Même si tout écrit peut être vu comme hommage aux écrivains du passé, ce n'est pas dire que tout vient de la littérature. Dubost le précise, il tient des carnets dans lesquels il note chaque jour, à côté de citations de ses lectures, des mots entendus, ses observations, et tout le minuscule qui fait la vie de chacun. Ces matériaux hétéroclites entrent, plus ou moins modifiés, dans l'écrit (« tout peut entrer dans le processus d'écriture »), au même titre par exemple que l'enfance reconstruite, selon la technique du compost : non pas entasser les éléments avec l'espoir qu'ils s'accorderont, mais intervenir et les brasser, les travailler longtemps, récrire et encore récrire pour aboutir à un texte.
Une vie dans la littérature ? Dubost s'affirme né des livres, se découvrant avec la lecture de Kérouac, s'accomplissant dans une boulimie insatiable avec une prédilection pour le Moyen Âge, le XVIe siècle et le baroque, notamment pour Sponde, Du Bartas, Chassignet, Théophile de Viau. Il reprend d'ailleurs dans sa poésie des mots de ces époques, indiquant dans Sur le métier : « J'ai besoin quotidiennement de ma ration de mots nouveaux, anciens, disparus, désuets, incongrus, néologiques, étrangers, argotiques, régionaux, etc. ». On comprend le plaisir de la recherche, mais, selon moi, dans cet essai, néologismes et archaïsmes gênent plutôt la lecture (en requoy, involonté, assavoir, enfuite, etc.), et Dubost en est sans doute conscient qui donne en note une explication pour deux mots, formontrer et hoirie.

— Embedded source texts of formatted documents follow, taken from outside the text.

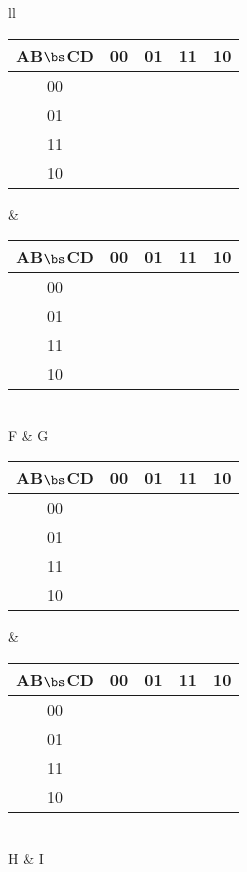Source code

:\begin{description}
    \begin{tabular}{ll}
	    \begin{tabular} {c||c|c|c|c}
	       AB$\bs$CD & 00 & 01 & 11 & 10 \\ \hline \hline
	       00        &    &    &    &    \\ \hline
	       01        &    &    &    &    \\ \hline
	       11        &    &    &    &    \\ \hline
	       10        &    &    &    &    \\
	    \end{tabular}		&
	    \begin{tabular} {c||c|c|c|c}
	       AB$\bs$CD & 00 & 01 & 11 & 10 \\ \hline \hline
	       00        &    &    &    &    \\ \hline
	       01        &    &    &    &    \\ \hline
	       11        &    &    &    &    \\ \hline
	       10        &    &    &    &    \\
	    \end{tabular}		\\
	F & G \vspace{0.2in}\\ 
	    \begin{tabular} {c||c|c|c|c}
	       AB$\bs$CD & 00 & 01 & 11 & 10 \\ \hline \hline
	       00        &    &    &    &    \\ \hline
	       01        &    &    &    &    \\ \hline
	       11        &    &    &    &    \\ \hline
	       10        &    &    &    &    \\
	    \end{tabular}		&
	    \begin{tabular} {c||c|c|c|c}
	       AB$\bs$CD & 00 & 01 & 11 & 10 \\ \hline \hline
	       00        &    &    &    &    \\ \hline
	       01        &    &    &    &    \\ \hline
	       11        &    &    &    &    \\ \hline
	       10        &    &    &    &    \\
	    \end{tabular}		\\
	H & I \vspace{0.2in}\\
	\end{tabular}



\end{description}
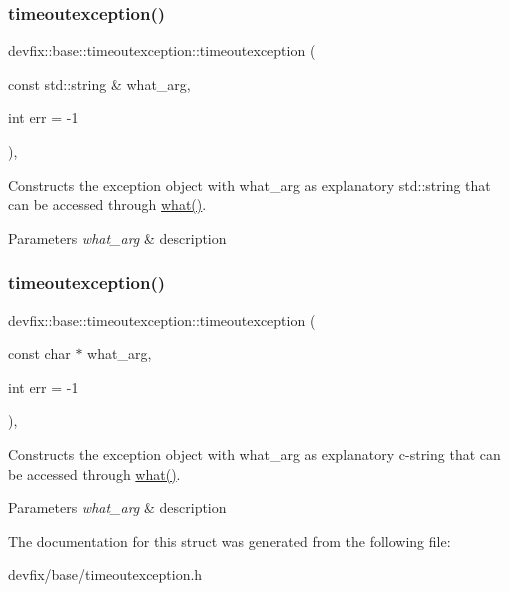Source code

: \subsubsection{\texorpdfstring{timeoutexception()}{timeoutexception()}\hspace{0.1cm}{\footnotesize\ttfamily [1/2]}}
{\footnotesize\ttfamily devfix\+::base\+::timeoutexception\+::timeoutexception (\begin{DoxyParamCaption}\item[{const std\+::string \&}]{what\+\_\+arg,  }\item[{int}]{err = {\ttfamily -\/1} }\end{DoxyParamCaption})\hspace{0.3cm}{\ttfamily [inline]}, {\ttfamily [explicit]}}

Constructs the exception object with what\+\_\+arg as explanatory std\+::string that can be accessed through \hyperlink{structdevfix_1_1base_1_1exception_ad2066a6a81737c0fdf776120a6ca69d2}{what()}. 
\begin{DoxyParams}{Parameters}
{\em what\+\_\+arg} & description \\
\hline
\end{DoxyParams}
\mbox{\label{structdevfix_1_1base_1_1timeoutexception_a684cb2e6e0d78b98d30c505a6bf9066d}} 
\subsubsection{\texorpdfstring{timeoutexception()}{timeoutexception()}\hspace{0.1cm}{\footnotesize\ttfamily [2/2]}}
{\footnotesize\ttfamily devfix\+::base\+::timeoutexception\+::timeoutexception (\begin{DoxyParamCaption}\item[{const char $\ast$}]{what\+\_\+arg,  }\item[{int}]{err = {\ttfamily -\/1} }\end{DoxyParamCaption})\hspace{0.3cm}{\ttfamily [inline]}, {\ttfamily [explicit]}}

Constructs the exception object with what\+\_\+arg as explanatory c-\/string that can be accessed through \hyperlink{structdevfix_1_1base_1_1exception_ad2066a6a81737c0fdf776120a6ca69d2}{what()}. 
\begin{DoxyParams}{Parameters}
{\em what\+\_\+arg} & description \\
\hline
\end{DoxyParams}


The documentation for this struct was generated from the following file\+:\begin{DoxyCompactItemize}
\item 
devfix/base/timeoutexception.\+h\end{DoxyCompactItemize}
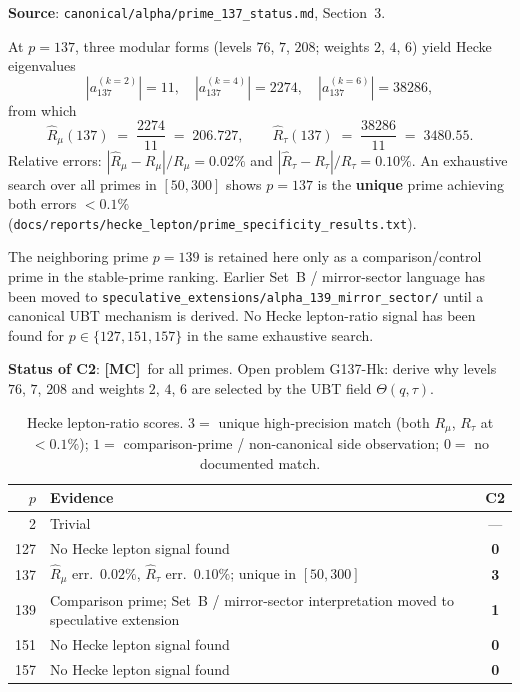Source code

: \documentclass[12pt,a4paper]{article}
\theoremstyle{definition}
\theoremstyle{remark}
\newcommand{\MC}{\textbf{[MC]}}
\begin{document}
\textbf{Source}: \texttt{canonical/alpha/prime\_137\_status.md}, Section~3.

At $p = 137$, three modular forms (levels $76$, $7$, $208$;
weights $2$, $4$, $6$) yield Hecke eigenvalues
\begin{equation}
  |a_{137}^{(k=2)}| = 11,\quad
  |a_{137}^{(k=4)}| = 2274,\quad
  |a_{137}^{(k=6)}| = 38286,
  \label{eq:spr:hecke137}
\end{equation}
from which
\[
  \hat{R}_\mu(137) \;=\; \frac{2274}{11} \;=\; 206.727,\qquad
  \hat{R}_\tau(137) \;=\; \frac{38286}{11} \;=\; 3480.55.
\]
Relative errors: $|\hat{R}_\mu - R_\mu|/R_\mu = 0.02\%$ and
$|\hat{R}_\tau - R_\tau|/R_\tau = 0.10\%$.
An exhaustive search over all primes in $[50, 300]$ shows $p = 137$ is the
\textbf{unique} prime achieving both errors $< 0.1\%$
(\texttt{docs/reports/hecke\_lepton/prime\_specificity\_results.txt}).

The neighboring prime $p = 139$ is retained here only as a comparison/control
prime in the stable-prime ranking.  Earlier Set~B / mirror-sector language has
been moved to \texttt{speculative\_extensions/alpha\_139\_mirror\_sector/}
until a canonical UBT mechanism is derived.  No Hecke lepton-ratio signal has
been found for $p \in \{127, 151, 157\}$ in the same exhaustive search.

\textbf{Status of C2}: \MC\ for all primes.
Open problem G137-Hk: derive why levels $76$, $7$, $208$ and weights
$2$, $4$, $6$ are selected by the UBT field $\Theta(q, \tau)$.

\begin{table}[h]
\centering
\caption{Hecke lepton-ratio scores.
  $3 =$ unique high-precision match (both $R_\mu$, $R_\tau$ at $< 0.1\%$);
  $1 =$ comparison-prime / non-canonical side observation;
  $0 =$ no documented match.}
\label{tab:spr:c2}
\begin{tabular}{rp{7.8cm}c}
\toprule
$p$ & Evidence & \textbf{C2} \\
\midrule
  2 & Trivial & — \\
127 & No Hecke lepton signal found & \textbf{0} \\
137 & $\hat{R}_\mu$ err.\ $0.02\%$, $\hat{R}_\tau$ err.\ $0.10\%$; unique in $[50,300]$ & \textbf{3} \\
139 & Comparison prime; Set~B / mirror-sector interpretation moved to speculative extension & \textbf{1} \\
151 & No Hecke lepton signal found & \textbf{0} \\
157 & No Hecke lepton signal found & \textbf{0} \\
\bottomrule
\end{tabular}
\end{table}
\end{document}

L'extrême attention portée à la variété des discours, écrits et oraux, vise à connaître l'histoire de la langue, de ses inventeurs et ré-inventeurs, connaissance nécessaire pour « appréhender le monde ». D'un côté, Dubost répète sous différentes formes que « la vraie vie est dans les livres, et [il] célèbre avec enthousiasme la vie pleinement vécue d'écrire...». Mais ce n'est pas pour autant que la réalité quotidienne est abandonnée ; assimiler toutes les manières de dire, c'est un réel « acte de résistance », dans la mesure où son résultat est une manière d'échapper aux discours convenus, aux vocabulaires dominants, imposés, et donc à « l'emprise du pouvoir ». Tout comme la prétention de viser à l'"universel" dans les écrits (voir les manuels scolaires) est violemment rejetée : « c'est balancer un ego gouverneur et surdimensionné à la face du lecteur », et Dubost revendique fortement sa singularité.

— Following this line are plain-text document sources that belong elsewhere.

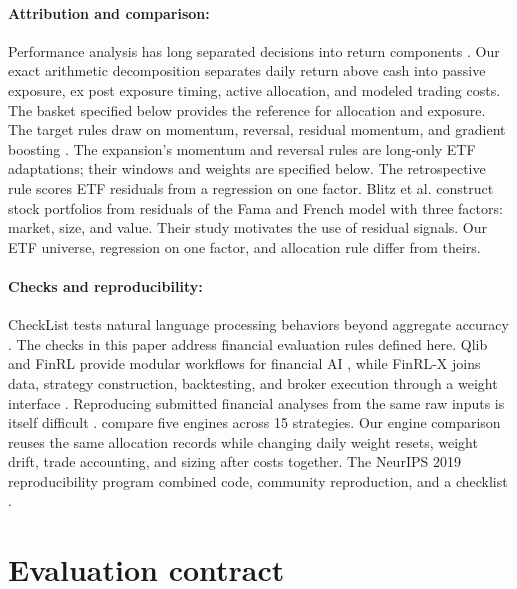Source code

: \documentclass{article}
\begin{document}
\paragraph{Attribution and comparison:}
Performance analysis has long separated decisions into return components
\citep{fama1972components,brinson1985measuring}. Our exact arithmetic decomposition separates daily return above cash into passive exposure, ex post exposure timing, active allocation, and modeled trading costs. The basket specified below provides the reference for allocation and exposure. The target rules draw on momentum,
reversal, residual momentum, and gradient boosting
\citep{jegadeesh1993returns,moskowitz2012timeseries,lehmann1990fads,
blitz2011residual,friedman2001greedy}.
The expansion's momentum and reversal rules are long-only ETF adaptations;
their windows and weights are specified below. The retrospective rule scores ETF residuals from a
regression on one factor. Blitz et al. construct stock portfolios from residuals of the Fama and French model with three factors: market, size, and value. Their study motivates the use of residual signals. Our ETF universe, regression on one factor, and allocation rule differ from theirs.

\paragraph{Checks and reproducibility:}
CheckList tests natural language processing behaviors beyond aggregate accuracy
\citep{ribeiro2020checklist}. The checks in this paper address financial evaluation
rules defined here. Qlib and FinRL provide modular workflows for financial AI
\citep{yang2020qlib,liu2020finrl}, while FinRL-X joins data, strategy
construction, backtesting, and broker execution through a weight interface
\citep{yang2026finrlx}. Reproducing submitted financial analyses from the same
raw inputs is itself difficult \citep{perignon2024computational}.
\citet{yin2026implementation} compare five engines across 15 strategies. Our
engine comparison reuses the same allocation records while changing daily weight resets, weight drift, trade accounting, and sizing after costs together.
The NeurIPS 2019 reproducibility program combined code, community reproduction,
and a checklist \citep{pineau2021reproducibility}.

\section{Evaluation contract}
\end{document}
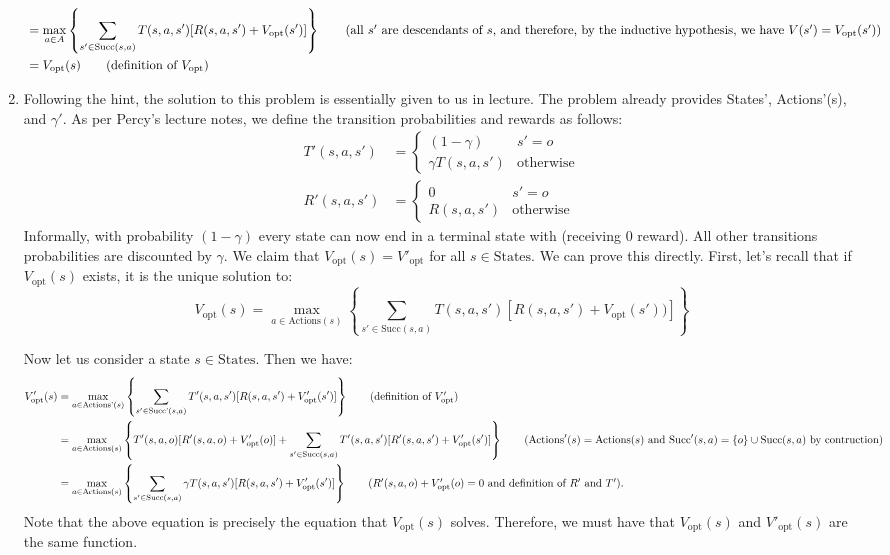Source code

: \documentclass[12pt]{article}
\begin{document}
\begin{enumerate}[label=(\alph*)]
\begin{align*}
    &= \max_{a \in A} \left\{ \sum_{s' \in \text{Succ}(s,a)}T(s,a,s' )[R(s,a,s') + V_{\text{opt}}(s')] \right\} \tag{all $s'$ are descendants of $s$, and therefore, by the inductive hypothesis, we have $V(s') = V_\text{opt}(s')$} \\
    &= V_{\text{opt}}(s) \tag{definition of $V_\text{opt}$}
  \end{align*}
  \item Following the hint, the solution to this problem is essentially given to us in lecture. The problem already provides States', Actions'(s), and $\gamma'$. As per Percy's lecture notes, we define the transition probabilities and rewards as follows:
  \begin{align*}
    T'(s, a, s') &=
      \begin{cases} 
        (1-\gamma) & s' = o \\
        \gamma T(s, a, s') & \text{otherwise}
     \end{cases} \\
    R'(s, a, s') &= 
      \begin{cases} 
        0 & s' = o \\
        R(s, a, s') & \text{otherwise}
      \end{cases}
  \end{align*}
  Informally, with probability $(1-\gamma)$ every state can now end in a terminal state with (receiving $0$ reward). All other transitions probabilities are discounted by $\gamma$. We claim that $V_{\text{opt}}(s) = V'_{\text{opt}}$ for all $s \in \text{States}$. We can prove this directly. First, let's recall that if $V_{\text{opt}}(s)$ exists, it is the unique solution to:
  $$
    V_{\text{opt}}(s) = \max_{a \in \text{Actions}(s)}\left\{ \sum_{s' \in \text{Succ}(s,a)} T(s,a,s')[R(s,a,s
  ') + V_\text{opt}(s'))] \right\}
  $$


  Now let us consider a state $s \in \text{States}$. Then we have:
  \begin{align*}
    V'_{\text{opt}}(s) &= \max_{a \in \text{Actions'}(s)}\left \{ \sum_{s' \in \text{Succ'}(s,a)} T'(s,a,s')[R(s,a,s') + V'_{\text{opt}}(s')] \right\} \tag{definition of $V'_{\text{opt}}$}\\
    &= \max_{a \in \text{Actions}(s)}\left \{ T'(s,a,o)[R'(s,a,o) + V'_{\text{opt}}(o)] + \sum_{s' \in \text{Succ}(s,a)} T'(s,a,s')[R'(s,a,s') + V'_{\text{opt}}(s')] \right\} \tag{$\text{Actions}'(s) = \text{Actions}(s)$ and $\text{Succ}'(s,a) = \{o\} \cup \text{Succ}(s,a)$ by contruction} \\
    &= \max_{a \in \text{Actions}(s)}\left \{ \sum_{s' \in \text{Succ}(s,a)} \gamma T(s,a,s')[R(s,a,s') + V'_{\text{opt}}(s')] \right\} \tag{$R'(s,a,o) + V'_{\text{opt}}(o) = 0$ and definition of $R'$ and $T'$}.
  \end{align*}
  Note that the above equation is precisely the equation that $V_{\text{opt}}(s)$ solves. Therefore, we must have that $V_{\text{opt}}(s)$ and $V'_{\text{opt}}(s)$ are the same function.

\end{enumerate}
\end{document}
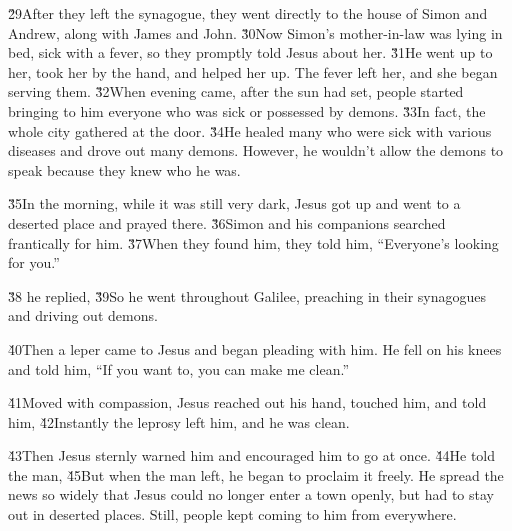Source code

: \v{29}After they left the synagogue, they went directly to the house of Simon and Andrew, along with James and John. \v{30}Now Simon's mother-in-law was lying in bed, sick with a fever, so they promptly told Jesus about her. \v{31}He went up to her, took her by the hand, and helped her up. The fever left her, and she began serving them. \v{32}When evening came, after the sun had set, people started bringing to him everyone who was sick or possessed by demons. \v{33}In fact, the whole city gathered at the door. \v{34}He healed many who were sick with various diseases and drove out many demons. However, he wouldn't allow the demons to speak because they knew who he was.

\v{35}In the morning, while it was still very dark, Jesus got up and went to a deserted place and prayed there. \v{36}Simon and his companions searched frantically for him. \v{37}When they found him, they told him, ``Everyone's looking for you.''

\v{38} he replied,  \v{39}So he went throughout Galilee, preaching in their synagogues and driving out demons.

\v{40}Then a leper came to Jesus and began pleading with him. He fell on his knees and told him, ``If you want to, you can make me clean.''

\v{41}Moved with compassion, Jesus reached out his hand, touched him, and told him,  \v{42}Instantly the leprosy left him, and he was clean.

\v{43}Then Jesus sternly warned him and encouraged him to go at once. \v{44}He told the man,  \v{45}But when the man left, he began to proclaim it freely. He spread the news so widely that Jesus could no longer enter a town openly, but had to stay out in deserted places. Still, people kept coming to him from everywhere.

Cette singularité, on la reconnaîtra ici dans son refus du lyrisme au bénéfice du "lirisme", mot formé à partir de l'étymologie de délirer — latin delirare, proprement "s'écarter du sillon", de lirare, "labourer en billons" —, pour préciser comment il passe de l'informe des matériaux à la forme du poème : « écrire des poèmes en bloc (de prose) revient à tracer des sillons (l'entre les lignes) et former des billons (les lignes) réguliers montrant l'acharnement joyeusement laborieux à creuser dans la matière informe. »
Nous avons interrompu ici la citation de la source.